O canto da mãe d’água
Que na dança com o vento
Pede que a respeite
Pois é fonte de sustento.
É preciso silenciar
Para pensar na solução
De frear o homem branco
E defender o nosso lar
Fonte de vida e beleza
Para nós, para a nação!
Márcia Kambeba é do omágua/kambeba, no Alto Solimões, no Amazonas. Nasceu na aldeia Belém Solimões, do povo Tikuna. Hoje, ela vive em Belém, no Pará. É mestra em geografia pela Universidade Federal do Amazonas, a primeira que conquistou esse título na sua aldeia. Trabalha como poeta, compositora, cantora e fotógrafa. Além disso é ativista na defesa dos povos indígenas. Costuma dizer que escreve poesias com um olhar ambiental, geográfico, indígena e cultural visando valorizar a cultura e informações dos povos originários. Sua obra está em várias escolas e é usada como ferramenta de apoio para que as crianças tenham acesso às histórias e à literatura indígena. É autora do livro “Ay kakyri tama – eu moro na cidade”, publicado pela editora Pólen. Acredita na missão de levar conteúdo sobre a forma de vida do povo indígena, como maneira de transmitir ao leitor como vivem, onde e como estão os povos originários.

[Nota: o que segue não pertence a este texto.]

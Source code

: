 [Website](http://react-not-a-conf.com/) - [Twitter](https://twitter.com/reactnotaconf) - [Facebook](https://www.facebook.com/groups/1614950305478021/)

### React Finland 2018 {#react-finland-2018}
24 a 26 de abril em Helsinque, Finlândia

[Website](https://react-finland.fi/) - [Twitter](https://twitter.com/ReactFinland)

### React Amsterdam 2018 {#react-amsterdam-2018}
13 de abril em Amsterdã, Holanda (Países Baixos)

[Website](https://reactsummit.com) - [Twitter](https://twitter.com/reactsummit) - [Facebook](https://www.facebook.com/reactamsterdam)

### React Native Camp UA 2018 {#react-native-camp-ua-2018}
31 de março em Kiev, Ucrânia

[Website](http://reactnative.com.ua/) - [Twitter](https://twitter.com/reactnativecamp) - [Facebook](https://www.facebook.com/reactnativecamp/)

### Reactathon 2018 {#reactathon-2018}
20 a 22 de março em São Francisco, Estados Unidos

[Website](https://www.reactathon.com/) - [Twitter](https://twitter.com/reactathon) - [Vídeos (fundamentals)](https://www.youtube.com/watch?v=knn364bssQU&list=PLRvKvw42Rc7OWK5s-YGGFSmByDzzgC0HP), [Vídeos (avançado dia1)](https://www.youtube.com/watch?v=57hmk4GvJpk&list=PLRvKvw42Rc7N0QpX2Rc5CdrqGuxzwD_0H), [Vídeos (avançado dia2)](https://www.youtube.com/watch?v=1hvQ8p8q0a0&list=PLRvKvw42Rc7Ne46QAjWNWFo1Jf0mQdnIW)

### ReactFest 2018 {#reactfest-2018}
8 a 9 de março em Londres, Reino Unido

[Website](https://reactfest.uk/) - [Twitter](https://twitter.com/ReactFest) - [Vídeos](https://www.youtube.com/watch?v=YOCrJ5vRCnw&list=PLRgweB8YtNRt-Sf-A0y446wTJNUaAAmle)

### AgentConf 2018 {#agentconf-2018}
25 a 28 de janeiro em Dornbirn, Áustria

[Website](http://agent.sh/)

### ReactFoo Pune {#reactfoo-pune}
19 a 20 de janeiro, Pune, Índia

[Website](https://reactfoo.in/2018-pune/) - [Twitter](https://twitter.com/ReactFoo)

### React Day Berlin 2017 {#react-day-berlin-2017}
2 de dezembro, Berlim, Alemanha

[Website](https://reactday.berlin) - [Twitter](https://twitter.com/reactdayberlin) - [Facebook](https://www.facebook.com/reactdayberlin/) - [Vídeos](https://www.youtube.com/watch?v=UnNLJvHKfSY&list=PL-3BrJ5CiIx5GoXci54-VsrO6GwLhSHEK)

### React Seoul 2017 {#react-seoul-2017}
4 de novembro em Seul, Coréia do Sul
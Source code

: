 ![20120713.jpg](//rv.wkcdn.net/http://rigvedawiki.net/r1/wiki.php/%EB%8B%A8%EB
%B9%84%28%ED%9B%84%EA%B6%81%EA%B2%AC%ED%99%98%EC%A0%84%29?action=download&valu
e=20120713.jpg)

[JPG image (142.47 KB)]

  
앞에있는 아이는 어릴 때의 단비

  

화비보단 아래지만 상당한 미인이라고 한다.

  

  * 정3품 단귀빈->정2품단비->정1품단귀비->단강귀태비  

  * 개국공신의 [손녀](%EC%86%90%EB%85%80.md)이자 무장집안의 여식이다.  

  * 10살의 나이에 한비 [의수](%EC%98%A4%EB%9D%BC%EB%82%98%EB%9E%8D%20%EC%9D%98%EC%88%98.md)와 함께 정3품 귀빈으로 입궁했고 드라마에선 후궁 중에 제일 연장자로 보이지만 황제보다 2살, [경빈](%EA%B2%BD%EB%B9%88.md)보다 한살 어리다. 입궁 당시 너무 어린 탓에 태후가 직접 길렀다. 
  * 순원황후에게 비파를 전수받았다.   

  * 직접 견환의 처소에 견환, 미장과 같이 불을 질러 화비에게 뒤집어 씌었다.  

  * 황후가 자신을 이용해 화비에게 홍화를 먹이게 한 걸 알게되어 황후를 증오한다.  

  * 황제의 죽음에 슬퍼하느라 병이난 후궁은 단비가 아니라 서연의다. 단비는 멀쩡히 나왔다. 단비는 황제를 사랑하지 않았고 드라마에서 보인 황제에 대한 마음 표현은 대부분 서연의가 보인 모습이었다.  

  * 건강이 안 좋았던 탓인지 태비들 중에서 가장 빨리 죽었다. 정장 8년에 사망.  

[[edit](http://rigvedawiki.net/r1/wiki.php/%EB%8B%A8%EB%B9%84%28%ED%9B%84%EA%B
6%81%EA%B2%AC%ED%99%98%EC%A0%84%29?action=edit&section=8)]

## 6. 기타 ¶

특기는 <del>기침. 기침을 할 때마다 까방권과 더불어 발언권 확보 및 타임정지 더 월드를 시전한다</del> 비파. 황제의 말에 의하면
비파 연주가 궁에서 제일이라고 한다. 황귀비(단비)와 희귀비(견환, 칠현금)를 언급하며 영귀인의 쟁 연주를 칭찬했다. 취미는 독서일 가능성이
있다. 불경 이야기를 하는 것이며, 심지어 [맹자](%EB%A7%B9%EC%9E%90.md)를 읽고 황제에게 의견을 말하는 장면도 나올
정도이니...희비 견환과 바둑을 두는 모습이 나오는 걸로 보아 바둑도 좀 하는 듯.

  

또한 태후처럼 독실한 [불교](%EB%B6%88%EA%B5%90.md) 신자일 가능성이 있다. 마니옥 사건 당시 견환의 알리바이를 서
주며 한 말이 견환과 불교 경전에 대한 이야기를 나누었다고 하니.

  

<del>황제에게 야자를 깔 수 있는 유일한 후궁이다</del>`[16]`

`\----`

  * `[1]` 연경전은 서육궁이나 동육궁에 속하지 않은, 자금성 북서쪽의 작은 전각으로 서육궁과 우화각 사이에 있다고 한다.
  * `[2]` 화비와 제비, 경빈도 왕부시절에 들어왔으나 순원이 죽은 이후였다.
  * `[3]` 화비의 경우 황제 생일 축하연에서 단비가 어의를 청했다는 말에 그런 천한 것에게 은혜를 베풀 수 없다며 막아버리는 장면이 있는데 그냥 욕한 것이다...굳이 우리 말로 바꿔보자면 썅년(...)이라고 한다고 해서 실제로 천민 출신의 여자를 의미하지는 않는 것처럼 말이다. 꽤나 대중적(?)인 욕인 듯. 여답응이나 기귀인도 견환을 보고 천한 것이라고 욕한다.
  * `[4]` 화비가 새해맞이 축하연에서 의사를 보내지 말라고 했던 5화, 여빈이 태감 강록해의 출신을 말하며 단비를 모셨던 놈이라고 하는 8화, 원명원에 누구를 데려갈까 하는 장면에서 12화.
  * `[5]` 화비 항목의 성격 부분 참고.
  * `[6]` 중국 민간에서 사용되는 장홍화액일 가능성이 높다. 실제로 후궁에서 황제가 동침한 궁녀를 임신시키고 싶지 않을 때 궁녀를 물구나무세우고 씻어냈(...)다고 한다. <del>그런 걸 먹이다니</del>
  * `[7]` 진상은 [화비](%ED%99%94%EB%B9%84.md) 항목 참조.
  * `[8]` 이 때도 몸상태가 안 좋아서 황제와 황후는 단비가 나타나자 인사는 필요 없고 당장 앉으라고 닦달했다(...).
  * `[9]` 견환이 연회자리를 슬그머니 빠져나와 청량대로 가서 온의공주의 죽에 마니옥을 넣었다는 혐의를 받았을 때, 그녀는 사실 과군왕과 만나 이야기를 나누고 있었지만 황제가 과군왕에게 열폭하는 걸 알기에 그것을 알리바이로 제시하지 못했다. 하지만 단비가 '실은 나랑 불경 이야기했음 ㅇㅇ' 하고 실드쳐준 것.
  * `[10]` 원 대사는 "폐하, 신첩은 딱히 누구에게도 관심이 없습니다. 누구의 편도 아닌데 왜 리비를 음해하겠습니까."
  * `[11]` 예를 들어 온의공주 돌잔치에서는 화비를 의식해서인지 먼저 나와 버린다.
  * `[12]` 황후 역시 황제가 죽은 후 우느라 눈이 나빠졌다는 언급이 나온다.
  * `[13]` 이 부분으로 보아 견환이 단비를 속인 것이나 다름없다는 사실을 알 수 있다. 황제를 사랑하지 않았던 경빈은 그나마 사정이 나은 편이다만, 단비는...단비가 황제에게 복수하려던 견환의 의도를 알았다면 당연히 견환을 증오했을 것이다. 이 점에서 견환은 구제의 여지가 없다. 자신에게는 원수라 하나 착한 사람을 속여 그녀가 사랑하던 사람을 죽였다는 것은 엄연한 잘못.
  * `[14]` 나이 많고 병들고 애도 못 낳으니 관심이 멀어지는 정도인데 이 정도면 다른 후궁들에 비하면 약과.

E é com uma descrição de quem ela é que eu termino o momento literário de hoje com este poema.
Ser indígena - Ser omágua
Sou filha da selva, minha fala é Tupi.
Trago em meu peito,
as dores e as alegrias do povo Kambeba
e na alma, a força de reafirmar a
nossa identidade
que há tempo fico esquecida,
diluída na história
Mas hoje, revivo e resgato a chama
ancestral de nossa memória.
Sou Kambeba e existo sim:
No toque de todos os tambores,
na força de todos os arcos,
no sangue derramado que ainda colore
essa terra que é nossa.
Nossa dança guerreira tem começo,
mas não tem fim!
Foi a partir de uma gota d’água
que o sopro da vida
gerou o povo Omágua.
E na dança dos tempos
pajés e curacas
mantêm a palavra
dos espíritos da mata,
refúgio e morada
do povo cabeça-chata.
Que o nosso canto ecoe pelos ares
como um grito de clamor a Tupã,
em ritos sagrados,
em templos erguidos,
em todas as manhãs!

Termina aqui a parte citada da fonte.